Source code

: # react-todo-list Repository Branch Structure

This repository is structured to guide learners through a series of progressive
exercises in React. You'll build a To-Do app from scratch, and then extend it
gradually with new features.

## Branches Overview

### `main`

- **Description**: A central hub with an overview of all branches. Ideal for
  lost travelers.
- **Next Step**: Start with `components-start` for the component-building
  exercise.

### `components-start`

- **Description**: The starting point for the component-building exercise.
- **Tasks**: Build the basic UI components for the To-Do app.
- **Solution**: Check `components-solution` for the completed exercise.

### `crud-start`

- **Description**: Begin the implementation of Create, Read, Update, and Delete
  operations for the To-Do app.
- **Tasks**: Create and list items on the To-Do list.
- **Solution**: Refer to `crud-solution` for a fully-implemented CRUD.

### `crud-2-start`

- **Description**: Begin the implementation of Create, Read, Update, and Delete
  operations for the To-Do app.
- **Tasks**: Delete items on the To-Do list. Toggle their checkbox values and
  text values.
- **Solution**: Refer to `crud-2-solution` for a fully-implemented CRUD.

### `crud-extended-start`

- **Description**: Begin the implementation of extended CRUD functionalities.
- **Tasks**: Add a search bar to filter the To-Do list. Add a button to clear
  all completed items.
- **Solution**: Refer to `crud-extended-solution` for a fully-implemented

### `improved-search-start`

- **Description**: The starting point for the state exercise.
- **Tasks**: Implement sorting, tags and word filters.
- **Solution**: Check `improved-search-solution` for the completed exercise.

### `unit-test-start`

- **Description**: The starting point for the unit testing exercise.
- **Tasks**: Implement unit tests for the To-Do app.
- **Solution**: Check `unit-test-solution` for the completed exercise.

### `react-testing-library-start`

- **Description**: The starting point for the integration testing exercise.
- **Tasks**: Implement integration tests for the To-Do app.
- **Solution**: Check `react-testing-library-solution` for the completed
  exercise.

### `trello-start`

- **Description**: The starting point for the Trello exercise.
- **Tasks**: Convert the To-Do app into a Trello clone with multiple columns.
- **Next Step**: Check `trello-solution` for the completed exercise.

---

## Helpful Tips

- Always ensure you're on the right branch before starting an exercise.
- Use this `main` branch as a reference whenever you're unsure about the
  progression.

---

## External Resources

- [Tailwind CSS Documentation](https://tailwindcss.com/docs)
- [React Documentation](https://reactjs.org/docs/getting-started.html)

::::::::::

■ Requirement:
Leaving every word in place, retype all of the listing.

■ Result of this exercise:
Source code

: # react-todo-list Repository Branch Structure

This repository is structured to guide learners through a series of progressive
exercises in React. You'll build a To-Do app from scratch, and then extend it
gradually with new features.

## Branches Overview

### `main`

- **Description**: A central hub with an overview of all branches. Ideal for
  lost travelers.
- **Next Step**: Start with `components-start` for the component-building
  exercise.

### `components-start`

- **Description**: The starting point for the component-building exercise.
- **Tasks**: Build the basic UI components for the To-Do app.
- **Solution**: Check `components-solution` for the completed exercise.

### `crud-start`

- **Description**: Begin the implementation of Create, Read, Update, and Delete
  operations for the To-Do app.
- **Tasks**: Create and list items on the To-Do list.
- **Solution**: Refer to `crud-solution` for a fully-implemented CRUD.

### `crud-2-start`

- **Description**: Begin the implementation of Create, Read, Update, and Delete
  operations for the To-Do app.
- **Tasks**: Delete items on the To-Do list. Toggle their checkbox values and
  text values.
- **Solution**: Refer to `crud-2-solution` for a fully-implemented CRUD.

### `crud-extended-start`

- **Description**: Begin the implementation of extended CRUD functionalities.
- **Tasks**: Add a search bar to filter the To-Do list. Add a button to clear
  all completed items.
- **Solution**: Refer to `crud-extended-solution` for a fully-implemented

### `improved-search-start`

- **Description**: The starting point for the state exercise.
- **Tasks**: Implement sorting, tags and word filters.
- **Solution**: Check `improved-search-solution` for the completed exercise.

### `unit-test-start`

- **Description**: The starting point for the unit testing exercise.
- **Tasks**: Implement unit tests for the To-Do app.
- **Solution**: Check `unit-test-solution` for the completed exercise.

### `react-testing-library-start`

- **Description**: The starting point for the integration testing exercise.
- **Tasks**: Implement integration tests for the To-Do app.
- **Solution**: Check `react-testing-library-solution` for the completed
  exercise.

### `trello-start`

- **Description**: The starting point for the Trello exercise.
- **Tasks**: Convert the To-Do app into a Trello clone with multiple columns.
- **Next Step**: Check `trello-solution` for the completed exercise.

---

## Helpful Tips

- Always ensure you're on the right branch before starting an exercise.
- Use this `main` branch as a reference whenever you're unsure about the
  progression.

---

## External Resources

- [Tailwind CSS Documentation](https://tailwindcss.com/docs)
- [React Documentation](https://reactjs.org/docs/getting-started.html)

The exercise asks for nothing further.